Given data Block Start

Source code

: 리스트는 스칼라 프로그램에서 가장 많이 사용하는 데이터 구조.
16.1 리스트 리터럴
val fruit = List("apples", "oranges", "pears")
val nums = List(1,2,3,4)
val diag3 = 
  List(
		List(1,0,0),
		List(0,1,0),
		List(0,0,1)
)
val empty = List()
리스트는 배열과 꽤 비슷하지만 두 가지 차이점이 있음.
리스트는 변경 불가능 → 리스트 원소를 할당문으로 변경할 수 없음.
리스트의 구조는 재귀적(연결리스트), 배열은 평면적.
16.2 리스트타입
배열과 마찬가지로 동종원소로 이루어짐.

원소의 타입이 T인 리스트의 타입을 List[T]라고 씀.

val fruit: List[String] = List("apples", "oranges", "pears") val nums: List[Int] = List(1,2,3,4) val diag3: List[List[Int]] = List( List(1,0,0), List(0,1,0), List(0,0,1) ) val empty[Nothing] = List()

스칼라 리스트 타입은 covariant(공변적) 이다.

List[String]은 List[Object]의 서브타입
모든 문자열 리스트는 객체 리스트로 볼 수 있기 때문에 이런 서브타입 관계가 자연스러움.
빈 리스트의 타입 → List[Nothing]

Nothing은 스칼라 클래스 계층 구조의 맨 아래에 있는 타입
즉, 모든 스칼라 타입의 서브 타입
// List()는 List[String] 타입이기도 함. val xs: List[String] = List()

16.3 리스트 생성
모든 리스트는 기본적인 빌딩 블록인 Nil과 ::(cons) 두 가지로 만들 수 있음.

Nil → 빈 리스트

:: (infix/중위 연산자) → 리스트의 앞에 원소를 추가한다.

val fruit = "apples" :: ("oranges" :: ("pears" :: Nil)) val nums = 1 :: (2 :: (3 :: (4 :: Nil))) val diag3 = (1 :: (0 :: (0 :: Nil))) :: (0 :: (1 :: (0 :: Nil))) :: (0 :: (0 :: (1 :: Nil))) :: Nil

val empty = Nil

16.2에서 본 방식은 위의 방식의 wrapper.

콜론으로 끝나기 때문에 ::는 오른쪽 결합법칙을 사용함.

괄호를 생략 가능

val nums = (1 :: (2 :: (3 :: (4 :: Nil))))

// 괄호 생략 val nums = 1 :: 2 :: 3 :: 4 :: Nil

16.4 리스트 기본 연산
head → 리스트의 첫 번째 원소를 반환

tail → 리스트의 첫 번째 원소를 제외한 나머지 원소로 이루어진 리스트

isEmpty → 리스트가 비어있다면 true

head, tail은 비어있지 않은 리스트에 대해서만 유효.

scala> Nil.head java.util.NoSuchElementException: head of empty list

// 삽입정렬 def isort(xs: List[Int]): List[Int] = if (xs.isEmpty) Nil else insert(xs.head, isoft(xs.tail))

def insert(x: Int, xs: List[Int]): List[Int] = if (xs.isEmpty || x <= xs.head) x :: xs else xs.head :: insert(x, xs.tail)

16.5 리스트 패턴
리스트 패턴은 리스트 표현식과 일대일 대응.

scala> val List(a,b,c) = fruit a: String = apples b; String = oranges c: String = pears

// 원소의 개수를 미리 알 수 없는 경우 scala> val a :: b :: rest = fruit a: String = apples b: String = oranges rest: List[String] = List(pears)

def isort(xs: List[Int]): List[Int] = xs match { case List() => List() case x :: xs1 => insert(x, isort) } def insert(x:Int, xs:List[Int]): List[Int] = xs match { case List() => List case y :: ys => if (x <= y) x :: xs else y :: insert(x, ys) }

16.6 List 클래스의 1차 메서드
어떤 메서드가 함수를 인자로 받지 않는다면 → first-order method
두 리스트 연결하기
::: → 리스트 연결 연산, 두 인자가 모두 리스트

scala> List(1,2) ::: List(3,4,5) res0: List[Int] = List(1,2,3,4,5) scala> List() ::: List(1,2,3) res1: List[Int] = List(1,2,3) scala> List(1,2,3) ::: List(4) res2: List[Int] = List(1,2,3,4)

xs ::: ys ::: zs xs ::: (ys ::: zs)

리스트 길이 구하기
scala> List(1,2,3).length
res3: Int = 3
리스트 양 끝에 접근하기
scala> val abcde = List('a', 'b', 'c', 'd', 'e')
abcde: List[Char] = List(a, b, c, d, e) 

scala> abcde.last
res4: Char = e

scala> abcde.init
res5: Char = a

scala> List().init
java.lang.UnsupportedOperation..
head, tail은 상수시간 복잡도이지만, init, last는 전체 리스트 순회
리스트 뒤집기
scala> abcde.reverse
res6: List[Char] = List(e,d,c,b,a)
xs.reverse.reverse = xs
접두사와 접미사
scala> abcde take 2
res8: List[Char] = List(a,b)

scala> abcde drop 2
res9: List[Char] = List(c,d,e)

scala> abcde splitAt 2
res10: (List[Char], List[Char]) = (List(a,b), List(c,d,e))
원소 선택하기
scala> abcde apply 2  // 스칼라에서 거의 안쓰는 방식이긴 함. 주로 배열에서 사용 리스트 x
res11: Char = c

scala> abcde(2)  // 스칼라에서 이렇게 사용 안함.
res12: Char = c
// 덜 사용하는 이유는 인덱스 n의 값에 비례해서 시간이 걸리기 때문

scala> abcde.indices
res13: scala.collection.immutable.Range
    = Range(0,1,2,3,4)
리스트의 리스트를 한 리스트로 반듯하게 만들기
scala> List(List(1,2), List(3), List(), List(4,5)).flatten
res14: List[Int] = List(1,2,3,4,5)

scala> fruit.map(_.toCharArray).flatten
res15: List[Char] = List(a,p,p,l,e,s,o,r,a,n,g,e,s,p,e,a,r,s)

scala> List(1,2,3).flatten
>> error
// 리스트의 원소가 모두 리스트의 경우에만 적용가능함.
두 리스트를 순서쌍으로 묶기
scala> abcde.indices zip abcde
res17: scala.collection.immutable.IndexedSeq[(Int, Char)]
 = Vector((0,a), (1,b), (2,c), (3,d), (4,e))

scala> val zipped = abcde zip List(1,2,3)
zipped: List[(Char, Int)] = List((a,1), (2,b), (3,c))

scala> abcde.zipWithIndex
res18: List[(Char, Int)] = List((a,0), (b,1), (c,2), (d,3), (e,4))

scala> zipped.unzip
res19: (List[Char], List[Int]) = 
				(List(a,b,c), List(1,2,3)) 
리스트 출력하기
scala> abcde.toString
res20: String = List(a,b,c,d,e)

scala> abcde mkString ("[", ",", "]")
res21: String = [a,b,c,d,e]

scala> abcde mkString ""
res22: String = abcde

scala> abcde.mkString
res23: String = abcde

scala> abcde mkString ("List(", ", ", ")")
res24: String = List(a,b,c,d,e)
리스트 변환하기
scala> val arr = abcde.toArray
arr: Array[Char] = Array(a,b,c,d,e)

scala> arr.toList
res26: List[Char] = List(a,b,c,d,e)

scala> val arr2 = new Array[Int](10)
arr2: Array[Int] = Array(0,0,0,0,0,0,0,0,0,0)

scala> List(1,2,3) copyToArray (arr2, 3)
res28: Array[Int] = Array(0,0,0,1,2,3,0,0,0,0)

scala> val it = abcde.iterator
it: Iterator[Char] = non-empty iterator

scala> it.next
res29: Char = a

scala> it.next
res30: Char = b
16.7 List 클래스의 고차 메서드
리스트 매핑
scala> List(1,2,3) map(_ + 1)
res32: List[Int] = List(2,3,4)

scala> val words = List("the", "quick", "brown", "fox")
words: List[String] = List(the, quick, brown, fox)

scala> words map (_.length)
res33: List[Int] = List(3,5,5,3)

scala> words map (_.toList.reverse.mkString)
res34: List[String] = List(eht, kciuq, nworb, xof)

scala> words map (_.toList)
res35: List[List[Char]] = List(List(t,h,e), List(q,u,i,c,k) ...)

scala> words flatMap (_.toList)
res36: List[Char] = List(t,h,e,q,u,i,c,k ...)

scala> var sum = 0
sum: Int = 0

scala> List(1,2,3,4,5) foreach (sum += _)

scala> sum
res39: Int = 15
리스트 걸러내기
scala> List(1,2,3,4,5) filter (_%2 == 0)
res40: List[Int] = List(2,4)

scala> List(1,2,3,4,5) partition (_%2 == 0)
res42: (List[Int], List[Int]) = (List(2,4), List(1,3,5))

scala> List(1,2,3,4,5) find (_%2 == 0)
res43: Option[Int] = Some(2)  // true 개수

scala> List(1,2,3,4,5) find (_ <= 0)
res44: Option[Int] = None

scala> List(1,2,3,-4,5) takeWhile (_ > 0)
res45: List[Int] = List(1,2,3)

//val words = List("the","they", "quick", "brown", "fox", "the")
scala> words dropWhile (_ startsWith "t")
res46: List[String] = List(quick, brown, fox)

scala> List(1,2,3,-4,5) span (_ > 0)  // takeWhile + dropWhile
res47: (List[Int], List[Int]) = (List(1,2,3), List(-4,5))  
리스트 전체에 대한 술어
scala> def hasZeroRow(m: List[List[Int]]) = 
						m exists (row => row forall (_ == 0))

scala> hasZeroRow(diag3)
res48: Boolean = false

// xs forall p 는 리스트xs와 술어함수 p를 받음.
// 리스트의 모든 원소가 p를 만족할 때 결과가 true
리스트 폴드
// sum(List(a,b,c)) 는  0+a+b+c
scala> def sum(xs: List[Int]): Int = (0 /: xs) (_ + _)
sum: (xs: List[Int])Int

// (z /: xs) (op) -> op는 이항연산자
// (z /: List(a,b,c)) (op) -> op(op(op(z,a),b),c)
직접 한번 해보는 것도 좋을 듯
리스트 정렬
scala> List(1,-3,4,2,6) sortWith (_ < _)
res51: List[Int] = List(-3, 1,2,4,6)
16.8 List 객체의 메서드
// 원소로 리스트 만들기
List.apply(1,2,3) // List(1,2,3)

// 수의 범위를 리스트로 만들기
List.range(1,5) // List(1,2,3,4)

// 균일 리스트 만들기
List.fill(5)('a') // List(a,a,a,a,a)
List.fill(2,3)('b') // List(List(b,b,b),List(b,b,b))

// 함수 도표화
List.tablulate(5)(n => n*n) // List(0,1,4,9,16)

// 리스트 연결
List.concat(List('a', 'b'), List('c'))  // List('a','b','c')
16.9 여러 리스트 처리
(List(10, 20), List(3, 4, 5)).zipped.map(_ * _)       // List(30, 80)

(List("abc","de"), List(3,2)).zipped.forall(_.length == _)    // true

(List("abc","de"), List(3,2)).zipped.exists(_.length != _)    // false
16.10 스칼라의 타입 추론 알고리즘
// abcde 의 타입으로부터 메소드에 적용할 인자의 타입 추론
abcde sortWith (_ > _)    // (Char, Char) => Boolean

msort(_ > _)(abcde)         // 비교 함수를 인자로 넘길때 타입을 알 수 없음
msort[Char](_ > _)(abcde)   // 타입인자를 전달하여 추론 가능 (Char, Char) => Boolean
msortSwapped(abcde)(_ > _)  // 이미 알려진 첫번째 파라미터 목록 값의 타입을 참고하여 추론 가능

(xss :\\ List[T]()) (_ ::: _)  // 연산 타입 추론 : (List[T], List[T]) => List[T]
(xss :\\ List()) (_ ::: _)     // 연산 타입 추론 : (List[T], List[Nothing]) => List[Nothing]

Given data Block End

■ What to produce ■
In the records above, find the lines holding "false". Copy each one.

■ Written answer ■
res48: Boolean = false
(List("abc","de"), List(3,2)).zipped.exists(_.length != _)    // false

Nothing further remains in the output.